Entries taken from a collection
-*-

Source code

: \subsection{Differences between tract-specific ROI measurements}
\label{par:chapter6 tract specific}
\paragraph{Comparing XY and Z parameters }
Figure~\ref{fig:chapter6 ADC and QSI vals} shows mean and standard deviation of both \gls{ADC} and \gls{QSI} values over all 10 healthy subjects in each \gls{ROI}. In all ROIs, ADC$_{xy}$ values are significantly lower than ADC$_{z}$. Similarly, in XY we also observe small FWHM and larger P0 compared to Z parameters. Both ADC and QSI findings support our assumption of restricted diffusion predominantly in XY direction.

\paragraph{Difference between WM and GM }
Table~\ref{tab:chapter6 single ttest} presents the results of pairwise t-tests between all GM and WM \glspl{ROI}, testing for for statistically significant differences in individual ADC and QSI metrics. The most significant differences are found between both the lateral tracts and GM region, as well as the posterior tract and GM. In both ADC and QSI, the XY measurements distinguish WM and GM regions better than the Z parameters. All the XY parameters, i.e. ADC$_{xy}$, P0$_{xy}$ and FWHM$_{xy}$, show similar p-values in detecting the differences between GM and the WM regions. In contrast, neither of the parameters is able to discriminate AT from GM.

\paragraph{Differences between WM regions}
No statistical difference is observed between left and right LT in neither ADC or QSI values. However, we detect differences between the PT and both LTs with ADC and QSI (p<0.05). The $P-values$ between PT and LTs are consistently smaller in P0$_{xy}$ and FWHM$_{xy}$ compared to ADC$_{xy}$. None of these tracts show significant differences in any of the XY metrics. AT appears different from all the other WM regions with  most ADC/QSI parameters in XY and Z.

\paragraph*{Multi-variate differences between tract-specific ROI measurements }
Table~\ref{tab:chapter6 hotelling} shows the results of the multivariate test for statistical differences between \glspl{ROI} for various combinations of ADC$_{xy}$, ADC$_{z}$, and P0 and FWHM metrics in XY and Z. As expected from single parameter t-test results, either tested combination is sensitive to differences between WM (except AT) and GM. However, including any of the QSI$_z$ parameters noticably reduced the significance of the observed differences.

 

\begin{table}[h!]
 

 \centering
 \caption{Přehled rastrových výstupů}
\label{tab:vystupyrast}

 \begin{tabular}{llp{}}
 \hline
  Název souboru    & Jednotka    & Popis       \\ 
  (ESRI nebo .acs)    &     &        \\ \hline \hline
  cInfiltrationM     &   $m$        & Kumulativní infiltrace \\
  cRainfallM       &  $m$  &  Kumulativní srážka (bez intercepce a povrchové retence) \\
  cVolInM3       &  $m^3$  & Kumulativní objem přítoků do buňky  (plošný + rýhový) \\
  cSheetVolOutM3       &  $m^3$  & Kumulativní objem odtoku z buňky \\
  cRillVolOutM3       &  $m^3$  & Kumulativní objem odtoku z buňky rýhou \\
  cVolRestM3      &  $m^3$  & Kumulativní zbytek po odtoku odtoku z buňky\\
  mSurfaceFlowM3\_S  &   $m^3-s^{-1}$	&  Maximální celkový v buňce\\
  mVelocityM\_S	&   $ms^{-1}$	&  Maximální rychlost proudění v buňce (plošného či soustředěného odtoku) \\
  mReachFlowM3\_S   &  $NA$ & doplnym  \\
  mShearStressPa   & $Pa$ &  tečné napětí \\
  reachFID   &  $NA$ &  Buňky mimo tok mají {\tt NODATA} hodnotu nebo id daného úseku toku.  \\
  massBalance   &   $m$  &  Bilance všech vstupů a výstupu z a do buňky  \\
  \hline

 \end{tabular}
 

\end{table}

-*-

→ EXERCISE GOAL: Every entry above should be retyped exactly as shown.

→ TASK ANSWER:
Source code

: \subsection{Differences between tract-specific ROI measurements}
\label{par:chapter6 tract specific}
\paragraph{Comparing XY and Z parameters }
Figure~\ref{fig:chapter6 ADC and QSI vals} shows mean and standard deviation of both \gls{ADC} and \gls{QSI} values over all 10 healthy subjects in each \gls{ROI}. In all ROIs, ADC$_{xy}$ values are significantly lower than ADC$_{z}$. Similarly, in XY we also observe small FWHM and larger P0 compared to Z parameters. Both ADC and QSI findings support our assumption of restricted diffusion predominantly in XY direction.

\paragraph{Difference between WM and GM }
Table~\ref{tab:chapter6 single ttest} presents the results of pairwise t-tests between all GM and WM \glspl{ROI}, testing for for statistically significant differences in individual ADC and QSI metrics. The most significant differences are found between both the lateral tracts and GM region, as well as the posterior tract and GM. In both ADC and QSI, the XY measurements distinguish WM and GM regions better than the Z parameters. All the XY parameters, i.e. ADC$_{xy}$, P0$_{xy}$ and FWHM$_{xy}$, show similar p-values in detecting the differences between GM and the WM regions. In contrast, neither of the parameters is able to discriminate AT from GM.

\paragraph{Differences between WM regions}
No statistical difference is observed between left and right LT in neither ADC or QSI values. However, we detect differences between the PT and both LTs with ADC and QSI (p<0.05). The $P-values$ between PT and LTs are consistently smaller in P0$_{xy}$ and FWHM$_{xy}$ compared to ADC$_{xy}$. None of these tracts show significant differences in any of the XY metrics. AT appears different from all the other WM regions with  most ADC/QSI parameters in XY and Z.

\paragraph*{Multi-variate differences between tract-specific ROI measurements }
Table~\ref{tab:chapter6 hotelling} shows the results of the multivariate test for statistical differences between \glspl{ROI} for various combinations of ADC$_{xy}$, ADC$_{z}$, and P0 and FWHM metrics in XY and Z. As expected from single parameter t-test results, either tested combination is sensitive to differences between WM (except AT) and GM. However, including any of the QSI$_z$ parameters noticably reduced the significance of the observed differences.

 

\begin{table}[h!]
 

 \centering
 \caption{Přehled rastrových výstupů}
\label{tab:vystupyrast}

 \begin{tabular}{llp{}}
 \hline
  Název souboru    & Jednotka    & Popis       \\ 
  (ESRI nebo .acs)    &     &        \\ \hline \hline
  cInfiltrationM     &   $m$        & Kumulativní infiltrace \\
  cRainfallM       &  $m$  &  Kumulativní srážka (bez intercepce a povrchové retence) \\
  cVolInM3       &  $m^3$  & Kumulativní objem přítoků do buňky  (plošný + rýhový) \\
  cSheetVolOutM3       &  $m^3$  & Kumulativní objem odtoku z buňky \\
  cRillVolOutM3       &  $m^3$  & Kumulativní objem odtoku z buňky rýhou \\
  cVolRestM3      &  $m^3$  & Kumulativní zbytek po odtoku odtoku z buňky\\
  mSurfaceFlowM3\_S  &   $m^3-s^{-1}$	&  Maximální celkový v buňce\\
  mVelocityM\_S	&   $ms^{-1}$	&  Maximální rychlost proudění v buňce (plošného či soustředěného odtoku) \\
  mReachFlowM3\_S   &  $NA$ & doplnym  \\
  mShearStressPa   & $Pa$ &  tečné napětí \\
  reachFID   &  $NA$ &  Buňky mimo tok mají {\tt NODATA} hodnotu nebo id daného úseku toku.  \\
  massBalance   &   $m$  &  Bilance všech vstupů a výstupu z a do buňky  \\
  \hline

 \end{tabular}
 

\end{table}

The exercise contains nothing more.